If it was a smaht fly, putting the sugar spoon away wouldn't make a difference.

Anonymous said...

You rogic makes to sense.

Anonymous said...

There was a fly in my POW camp...it was horrible!!!

Anonymous said...

Hey Noprah,
High Five! Ow Ow Ow Ow...rats...I can't lift my tortured arms that high.

Anonymous said...

Rats are responsible for my neck, stop bringing back painful memories!

Anonymous said...

I didn't get caught. I didn't get tortured. I killed Charlie.

Does that mean you think I'm a hero?

No. You think I'm "something," right?

Anonymous said...

John Kerry,
Yeah...you're something...a pile of something!

Anonymous said...

Yeah, Cousin Saul, I figured that was exactly what "something" meant.

I Ain't No Oprah said...

Kerry didn't get tortured??

So then what happened to his face?

Anonymous said...

I wasn't tortured in 'nam...the torture began after I married Teresa.

And, of course this blog.

Cake said...

"the torture began after I married Teresa.

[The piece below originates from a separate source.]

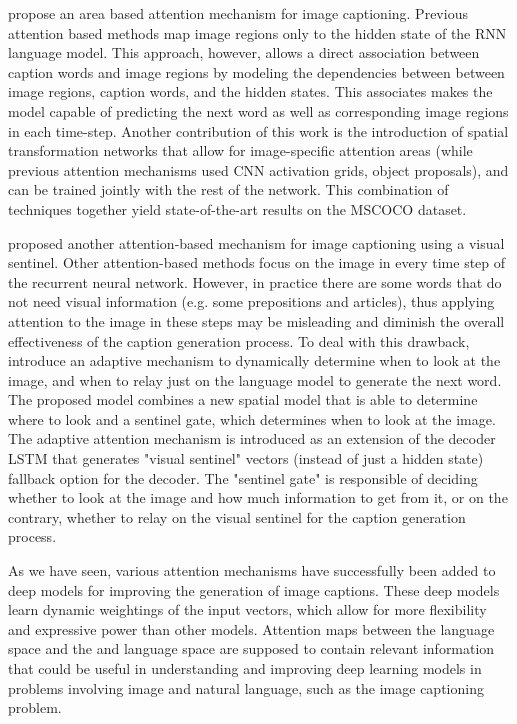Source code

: \citet{Pedersoli2017} propose an area based attention mechanism for image captioning. Previous attention based methods map image regions only to the hidden state of the RNN language model. This approach, however, allows a direct association between caption words and image regions by modeling the dependencies between between image regions, caption words, and the hidden states. This associates makes the model capable of predicting the next word as well as corresponding image regions in each time-step. Another contribution of this work is the introduction of spatial transformation networks that allow for image-specific attention areas (while previous attention mechanisms used CNN activation grids, object proposals), and can be trained jointly with the rest of the network. This combination of techniques together yield state-of-the-art results on the MSCOCO dataset.

\citet{Lu2017} proposed another attention-based mechanism for image captioning using a visual sentinel. Other attention-based methods focus on the image in every time step of the recurrent neural network. However, in practice there are some words that do not need visual information (e.g. some prepositions and articles), thus applying attention to the image in these steps may be misleading and diminish the overall effectiveness of the caption generation process. To deal with this drawback, \citeauthor{Lu2017} introduce an adaptive mechanism to dynamically determine when to look at the image, and when to relay just on the language model to generate the next word. The proposed model combines a new spatial model that is able to determine where to look and a sentinel gate, which determines when to look at the image. The adaptive attention mechanism is introduced as an extension of the decoder LSTM that generates "visual sentinel" vectors (instead of just a hidden state) fallback option for the decoder. The "sentinel gate" is responsible of deciding whether to look at the image and how much information to get from it, or on the contrary, whether to relay on the visual sentinel for the caption generation process.

As we have seen, various attention mechanisms have successfully been added to deep models for improving the generation of image captions. These deep models learn dynamic weightings of the input vectors, which allow for more flexibility and expressive power than other models. Attention maps between the language space and the and language space are supposed to contain relevant information that could be useful in understanding and improving deep learning models in problems involving image and natural language, such as the image captioning problem.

And, of course this blog."

John Kerry married this blog!?

Anonymous said...

I was for this blog, before I was against it....

Anonymous said...

It was dark. I was drunk. The blog was witty. What can I say?

(Don't tell Teresa.)

Anonymous said...

Yeah, I dig the flip-floppin'.

What politician doesn't dig the flip-floppin'?

(I have switch-flops now, also. Coolness.)

Anonymous said...

I wish you didn't snore.

Anonymous said...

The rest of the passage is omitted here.